Serious Eats: New York
Bronx Eats: Mexicocina, Source for Genuine Home Cooking, Gets Two New Locations
We have written about Mott Haven's Mexicocina before, praising their cooking for its variety and warmth. In the short time since that first review, owner Antonio Vilchis has opened up two new locations (Mexicosina and Mexicozina), and converted the original Mexicocina into a take-out spot with limited bar-seating. The tables have moved to Jackson Avenue, a bigger and sunnier space with a deliberate and welcoming aesthetic—no small thing in a neighborhood of diners and dives. It is a place where a pair of electronic fireplaces exude an strangely genuine warmth.
Highlighted by chilaquiles ($8-12) and picaditas ($7-10, 3 an order), the selection of antojitos is standard and, as at many Mexican restaurants in New York, you may find yourself wishing for less ubiquitous dishes. When ordering, look instead—first and foremost—to the specials menu, which is nearly identical across the three locations.
On that menu you may find enchiladas de borrego ($9; lamb enchiladas), pipian verde de pollo (chicken in green pipian), and costillas de cerdo en salsa verde ($9; pork ribs in tomatillo-chipotle sauce). Some confusion worth clearing up: at the original location, those ribs are advertised as costillas en salsa chipotle. This is a misnomer. The sauce favors the tang of the tomatillo over the smoke of the chipotle, much like Vegas would Lebron in a 1-on-1 against Tyler Hansbrough.
Mole de hoya* is not, as I hoped, a colloquial name for Oaxacan mole verde but rather a common spelling for mole de olla. (When a craving strikes, the green mole can be found a few blocks south at La Morada.)
*Hoya means "leaf," as in "hoya de aguacate" or avocado leaf.
Before speaking of more flashy fare, it's worth pointing out how well-prepared a side of black beans the kitchen here puts out—so often are they neglected and puréed into a bland, pasty mess.
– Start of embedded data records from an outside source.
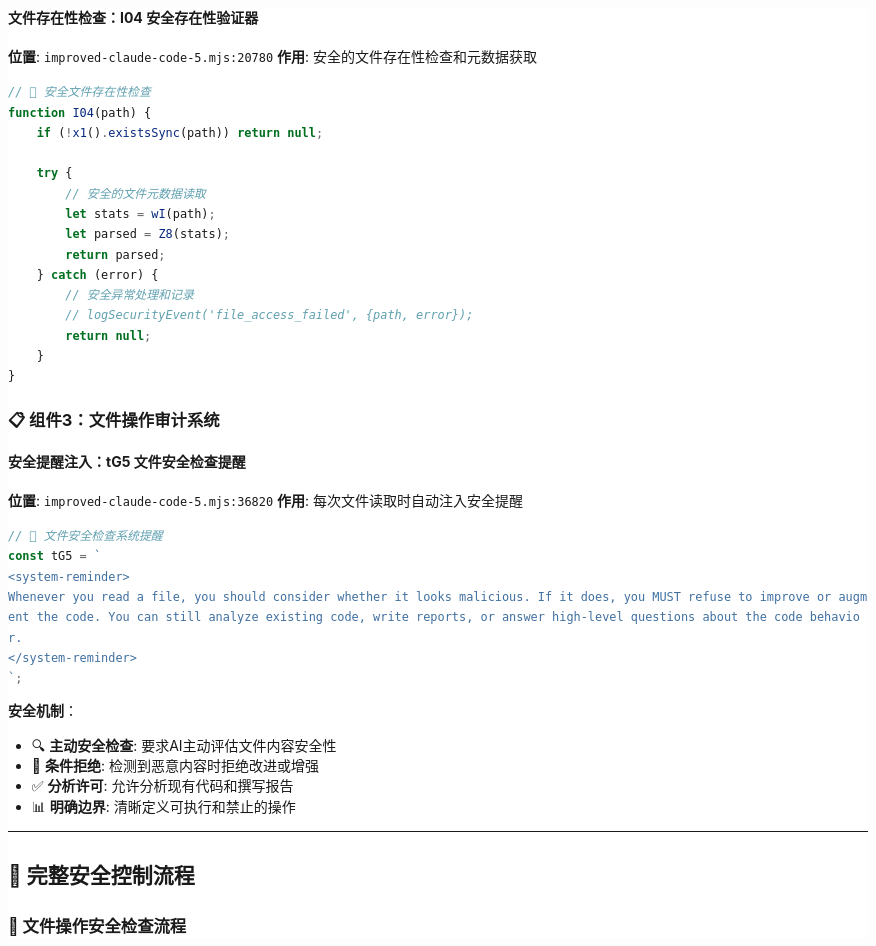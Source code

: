 #### 文件存在性检查：I04 安全存在性验证器

**位置**: `improved-claude-code-5.mjs:20780`
**作用**: 安全的文件存在性检查和元数据获取

```javascript
// 🎯 安全文件存在性检查
function I04(path) {
    if (!x1().existsSync(path)) return null;
    
    try {
        // 安全的文件元数据读取
        let stats = wI(path);
        let parsed = Z8(stats);
        return parsed;
    } catch (error) {
        // 安全异常处理和记录
        // logSecurityEvent('file_access_failed', {path, error});
        return null;
    }
}
```

### 📋 组件3：文件操作审计系统

#### 安全提醒注入：tG5 文件安全检查提醒

**位置**: `improved-claude-code-5.mjs:36820`
**作用**: 每次文件读取时自动注入安全提醒

```javascript
// 🚨 文件安全检查系统提醒
const tG5 = `
<system-reminder>
Whenever you read a file, you should consider whether it looks malicious. If it does, you MUST refuse to improve or augment the code. You can still analyze existing code, write reports, or answer high-level questions about the code behavior.
</system-reminder>
`;
```

**安全机制**：
- 🔍 **主动安全检查**: 要求AI主动评估文件内容安全性
- 🚫 **条件拒绝**: 检测到恶意内容时拒绝改进或增强
- ✅ **分析许可**: 允许分析现有代码和撰写报告
- 📊 **明确边界**: 清晰定义可执行和禁止的操作

---

## 🎪 完整安全控制流程

### 🔐 文件操作安全检查流程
Sprinkled with snowflakes of grated cheese, the beans are pleasingly inconsistent in their texture. They will have you reaching for more.
The previously mentioned costillas in salsa verde, which Scarlett wrote about in her initial review, should be ordered whenever available. There is a homebody's dinner of pollo a la cacerolla ($9; chicken casserole), a dish of flavorful but slightly mushy potatoes and simply seasoned chicken baked in broth, onion and tomato thickened ever so slightly with masa. What the chicken lacks in smoke and fire it makes up for in juicy and tender meat. This is not an ambitious dish, but it is one that will fortify you on a rainy day.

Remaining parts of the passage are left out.